Who’s next réconciliera tout le monde , son enchaînement de tubes, rehaussés par les sifflements futuristes du clavier, faisant entrer leur rythm n blues primaire dans la nouvelle décennie seventies. La conception fut pourtant un traumatisme pour Townshend , qui voulait au départ concevoir un opéra rock encore plus ambitieux que Tommy. Pour éviter de reproduire le même échec, il produit seul les démos de l’album suivant, jouant de tous les instruments pour s’assurer de la bonne reproduction de ses idées. Le groupe se retrouve ainsi face à des démos très abouties, qu’il est prié de reproduire le plus fidèlement possible.   

Voilà pourquoi Quadrophenia est aux Who ce que the wall fut à pink floyd , un monument à la gloire de la mégalomanie de leur leader. D'une certaine façon, on peut voir dans cette démarche la fin d’un âge d’or, et nombreux sont ceux qui, encore aujourd’hui, n’hésitent pas à partir dans cette conclusion hâtive.  

Ils pourraient ajouter que cette histoire de mods paumés fut trop anglaise pour séduire l’Amérique , et passa sans doute pour une œuvre passéiste pour les fans de rock de l’époque. Sur l’album précèdent , les who s’imposaient comme les maîtres de leur époque , apportant le son de synthés qui venaient juste d’émerger, et les voilà qui reviennent avec une histoire plantée dans une angleterre poussiéreuse.

La fête parait déjà se terminer quand le disque sort en 1975 , les premières difficultés économiques se font ressentir en Angleterre , et donneront bientôt naissance à des légions de jeunes à crête jouant une musique à la simplicité nihiliste. Ces hordes de sauvages à collerettes devaient tout aux who , qui annoncent d’ailleurs leur avènement avec « the punk and the godfather », la guitare cinglante prédisant  les futures pavés sonores des sex pistols.

Quadrophenia ne partage avec Tommy qu’un concept dramatique, et inspiré du mal être de leur géniteur, le son de quadrophenia étant à l’opposé de son ainé.

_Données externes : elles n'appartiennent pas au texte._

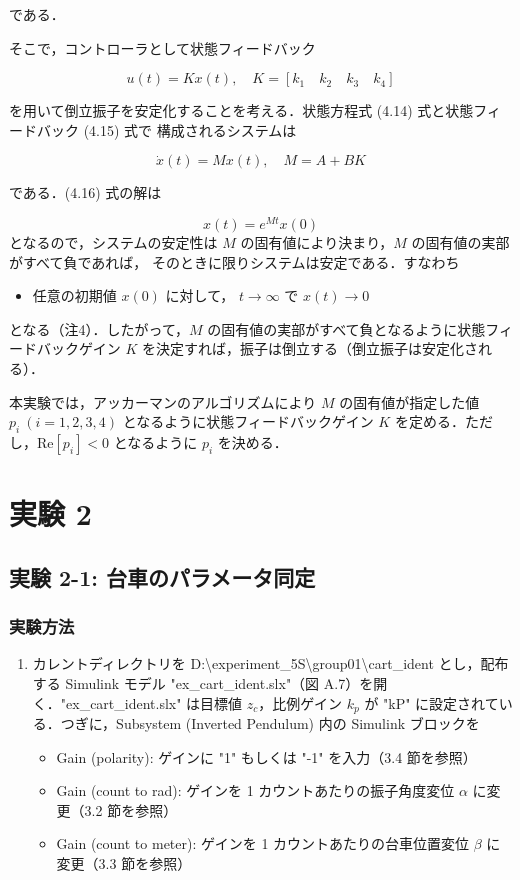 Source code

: である．

そこで，コントローラとして状態フィードバック

\[
  u(t) = Kx(t), \quad K = [k_1 \quad k_2 \quad k_3 \quad k_4] \tag{4.15}
\]

を用いて倒立振子を安定化することを考える．状態方程式 (4.14) 式と状態フィードバック (4.15) 式で
構成されるシステムは

\[
  \dot{x}(t) = Mx(t), \quad M = A + BK \tag{4.16}
\]

である．(4.16) 式の解は

\[
  x(t) = e^{Mt}x(0) \tag{4.17}
\]
となるので，システムの安定性は \( M \) の固有値により決まり，\( M \) の固有値の実部がすべて負であれば，
そのときに限りシステムは安定である．すなわち

\begin{itemize}
  \item 任意の初期値 \( x(0) \) に対して， \( t \to \infty \) で \( x(t) \to 0 \)
\end{itemize}

となる（注4）．したがって，\( M \) の固有値の実部がすべて負となるように状態フィードバックゲイン \( K \) 
を決定すれば，振子は倒立する（倒立振子は安定化される）．

本実験では，アッカーマンのアルゴリズムにより \( M \) の固有値が指定した値 \( p_i \ (i=1,2,3,4) \) 
となるように状態フィードバックゲイン \( K \) を定める．ただし，\( \text{Re}[p_i] < 0 \) となるように
\( p_i \) を決める．

\section{実験 2}
\subsection{実験 2-1: 台車のパラメータ同定}
\subsubsection{実験方法}

\begin{enumerate}
  \item カレントディレクトリを D:\textbackslash experiment\_5S\textbackslash group01\textbackslash cart\_ident とし，配布する Simulink モデル "ex\_cart\_ident.slx"（図 A.7）を開く．"ex\_cart\_ident.slx" は目標値 \( z_c \)，比例ゲイン \( k_p \) が "kP" に設定されている．つぎに，Subsystem (Inverted Pendulum) 内の Simulink ブロックを
        \begin{itemize}
          \item Gain (polarity): ゲインに "1" もしくは "-1" を入力（3.4 節を参照）
          \item Gain (count to rad): ゲインを 1 カウントあたりの振子角度変位 \( \alpha \) に変更（3.2 節を参照）
          \item Gain (count to meter): ゲインを 1 カウントあたりの台車位置変位 \( \beta \) に変更（3.3 節を参照）
        \end{itemize}
\end{enumerate}

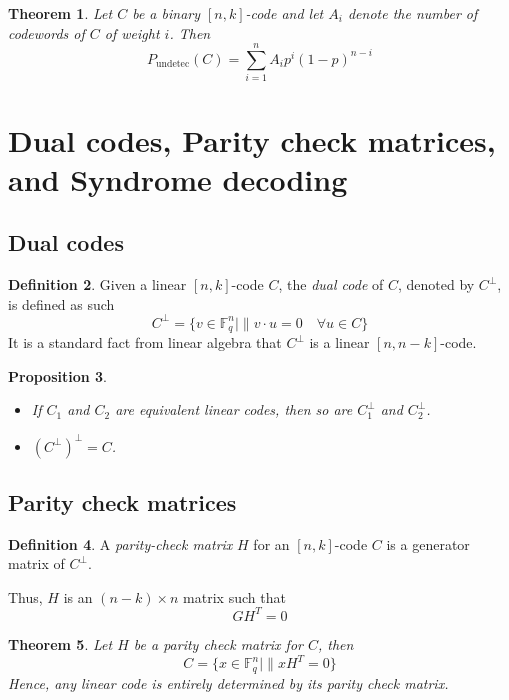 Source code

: \documentclass[11pt,a4paper]{article}
\theoremstyle{definition}
\newtheorem{definition}{Definition}[section]
\theoremstyle{plain}
\newtheorem{theorem}[definition]{Theorem}
\newtheorem{proposition}[definition]{Proposition}
\theoremstyle{remark}
\begin{document}
\begin{theorem}
    Let $C$ be a binary $[n,k]$-code and let $A_i$ denote the number of codewords of $C$ of weight $i$. Then 
    $$P_{\text{undetec}}(C) = \sum_{i = 1}^{n} A_i p^i (1-p)^{n-i}$$
\end{theorem}

\section{Dual codes, Parity check matrices, and Syndrome decoding}

\subsection{Dual codes} 

\begin{definition}
    Given a linear $[n,k]$-code $C$, the \emph{dual code} of $C$, denoted by $C^\perp$, is defined as such 
    $$C^\perp = \{v \in \mathbb{F}_q^n \mid \| v \cdot u = 0 \quad \forall u \in C\}$$
    It is a standard fact from linear algebra that $C^\perp$ is a 
    linear $[n, n-k]$-code. 
\end{definition}

\begin{proposition}
    \begin{itemize}
        \item If $C_1$ and $C_2$ are equivalent linear codes, then so are 
        $C_1^\perp$ and $C_2^\perp$. 
        \item $(C^\perp)^\perp = C$. 
    \end{itemize}
\end{proposition}

\subsection{Parity check matrices} 

\begin{definition}
    A \emph{parity-check matrix} $H$ for an $[n,k]$-code $C$ is a generator matrix of $C^\perp$.

    Thus, $H$ is an $(n-k) \times n$ matrix such that
    $$GH^T = 0$$
\end{definition}

\begin{theorem}
    Let $H$ be a parity check matrix for $C$, then 
    $$C = \{x \in \mathbb{F}_q^n \mid \| xH^T = 0\}$$
    Hence, any linear code is entirely determined by its parity check matrix. 
\end{theorem}
\end{document}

Tommy fut froid et mesuré, Quadrophenia s’avère chaleureux et exubérant.

Les cuivres apportent plus de consistance au son tranchant du groupe, pendant que Keith Moon peut déchaîner ses fûts, pour annoncer des refrains aussi mémorables que les grands classiques mods des années 60. Et puis il y’a cette production unique, qui rendra la reproduction de ses titres impossible en concert.
                          
Sorte de pont entre les expérimentations des grands génies du son (beatles, Spector) et l’agressivité qui marquera les années à venir, ce son entre deux ages est sans doute le plus proche des ambitions de Townshend.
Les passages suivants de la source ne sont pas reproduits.